WoT Sentiment Analysis

library(tm)
library(pdftools)
library(here)
library(tidyverse)
library(tidytext)
library(wordcloud)
library(reshape2)
library(ggplot2)

Abstract

As an avid reader, The Wheel of Time is one of my favorite high fantasy series. After learning about sentiment analysis in the DATA607 class, I was inspired to apply sentiment analysis to the first 9 books in the Wheel of Time series to compare the overall sentiment of each book to its related Goodreads rating and determine any correlation. I also hoped to see if the tone of the series changes with each book. My initial assumptions were that the series would get progressively more negative and that there would be some form of linear relationship between a series sentiment and its rating.
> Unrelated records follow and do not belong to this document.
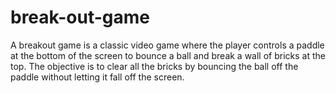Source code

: # break-out-game
A breakout game is a classic video game where the player controls a paddle at the bottom of the screen to bounce a ball and break a wall of bricks at the top. The objective is to clear all the bricks by bouncing the ball off the paddle without letting it fall off the screen.
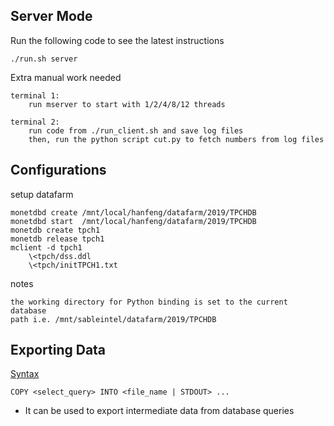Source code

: ## Server Mode

Run the following code to see the latest  instructions

    ./run.sh server

Extra manual work needed

    terminal 1:
        run mserver to start with 1/2/4/8/12 threads

    terminal 2:
        run code from ./run_client.sh and save log files
        then, run the python script cut.py to fetch numbers from log files

## Configurations

setup datafarm

    monetdbd create /mnt/local/hanfeng/datafarm/2019/TPCHDB
    monetdbd start  /mnt/local/hanfeng/datafarm/2019/TPCHDB
    monetdb create tpch1
    monetdb release tpch1
    mclient -d tpch1
        \<tpch/dss.ddl
        \<tpch/initTPCH1.txt

notes

    the working directory for Python binding is set to the current database
    path i.e. /mnt/sableintel/datafarm/2019/TPCHDB

## Exporting Data

[Syntax](https://www.monetdb.org/Documentation/Cookbooks/SQLrecipes/ExportingBulkData)

    COPY <select_query> INTO <file_name | STDOUT> ...

- It can be used to export intermediate data from database queries


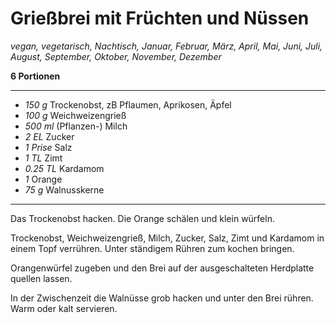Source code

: # Grießbrei mit Früchten und Nüssen

*vegan, vegetarisch, Nachtisch, Januar, Februar, März, April, Mai, Juni, Juli, August, September, Oktober, November, Dezember*

**6 Portionen**

---

- *150 g* Trockenobst, zB Pflaumen, Aprikosen, Äpfel
- *100 g* Weichweizengrieß
- *500 ml* (Pflanzen-) Milch
- *2 EL* Zucker
- *1 Prise* Salz
- *1 TL* Zimt
- *0.25 TL* Kardamom
- *1* Orange
- *75 g* Walnusskerne

---

Das Trockenobst hacken. Die Orange schälen und klein würfeln.

Trockenobst, Weichweizengrieß, Milch, Zucker, Salz, Zimt und Kardamom in einem Topf verrühren. Unter ständigem Rühren zum kochen bringen.

Orangenwürfel zugeben und den Brei auf der ausgeschalteten Herdplatte quellen lassen.

In der Zwischenzeit die Walnüsse grob hacken und unter den Brei rühren. Warm oder kalt servieren.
For my approach, I parsed the first 9 PDFs of the series and tokenized each word to match to a numerical positive or negative sentiment (from -5 to 5). Then, I plotted the sentiment progression by page for each book and gathered the initial set of summary statistics (mean, standard deviation etc.). Using linear regression, I found a near zero linear relationship between the page of a book and its corresponding sentiment value.
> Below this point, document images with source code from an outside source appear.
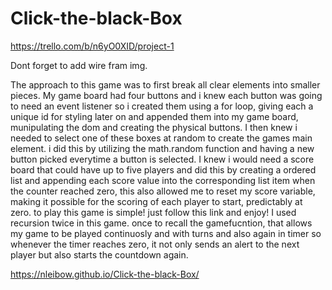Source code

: # Click-the-black-Box

https://trello.com/b/n6yO0XID/project-1

Dont forget to add wire fram img.

The approach to this game was to first break all clear elements into smaller pieces. My game board had four buttons and i knew each button was going to need an event listener so i created them using a for loop, giving each a unique id for styling later on and appended them into my game board, munipulating the dom and creating the physical buttons. I then knew i needed to select one of these boxes at random to create the games main element. i did this by utilizing the math.random function and having a new button picked everytime a button is selected. I knew i would need a score board that could have up to five players and did this by creating a ordered list and appending each score value into the corresponding list item when the counter reached zero, this also allowed me to reset my score variable, making it possible for the scoring of each player to start, predictably at zero. to play this game is simple! just follow this link and enjoy!  I used recursion twice in this game. once to recall the gamefucntion, that allows my game to be played continuosly and with turns and also again in timer so whenever the timer reaches zero, it not only sends an alert to the next player but also starts the countdown again.

https://nleibow.github.io/Click-the-black-Box/ 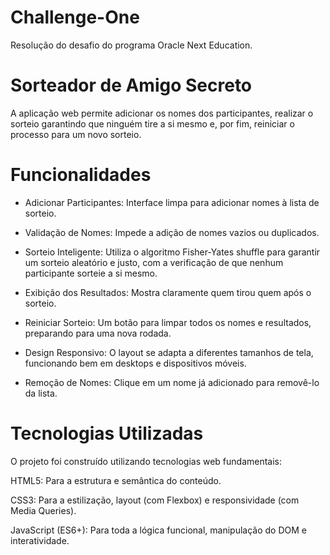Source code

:# Challenge-One
Resolução do desafio do programa Oracle Next Education.

# Sorteador de Amigo Secreto

A aplicação web permite adicionar os nomes dos participantes, realizar o sorteio garantindo que ninguém tire a si mesmo e, por fim, reiniciar o processo para um novo sorteio.

# Funcionalidades

- Adicionar Participantes: Interface limpa para adicionar nomes à lista de sorteio.

- Validação de Nomes: Impede a adição de nomes vazios ou duplicados.

- Sorteio Inteligente: Utiliza o algoritmo Fisher-Yates shuffle para garantir um sorteio aleatório e justo, com a verificação de que nenhum participante sorteie a si mesmo.

- Exibição dos Resultados: Mostra claramente quem tirou quem após o sorteio.

- Reiniciar Sorteio: Um botão para limpar todos os nomes e resultados, preparando para uma nova rodada.

- Design Responsivo: O layout se adapta a diferentes tamanhos de tela, funcionando bem em desktops e dispositivos móveis.

- Remoção de Nomes: Clique em um nome já adicionado para removê-lo da lista.

# Tecnologias Utilizadas

O projeto foi construído utilizando tecnologias web fundamentais:

HTML5: Para a estrutura e semântica do conteúdo.

CSS3: Para a estilização, layout (com Flexbox) e responsividade (com Media Queries).

JavaScript (ES6+): Para toda a lógica funcional, manipulação do DOM e interatividade.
I compared the mean sentiment of each book to its respective Goodreads rating using linear regression. While the p-value (.04803) is less than .05, the adjusted R-squared is .3711 and thus there seems to be a very weak linear relationship between the mean sentiment of a book and its Goodreads rating with little statistical significance.

Further analysis can be done to strengthen my conclusion by including more books in the series as well as exploring other forms of sentiment analysis with more qualitative characteristics (anger, sadness, etc.). There were also some limitations while parsing the PDFs that could improve how the AFINN lexicon deals with fantasy terms that may have a different connotation within the novels.

Data Preparation

PDF Scraping

Here I build the path to all the pdfs stored in my project folder and call the pdf_text function to convert the PDFs into a character vector.

path_to_pdfs <- here("Final Project","WoT")

book_files <- list.files(path = path_to_pdfs, pattern = "pdf$")

# add relative path to file list
complete_path <- function(x) { str_c(path_to_pdfs, "/",x)}
files <- complete_path(book_files)

# read in all pdfs in the WoT folder
wot <- suppressMessages(lapply(files, pdf_text))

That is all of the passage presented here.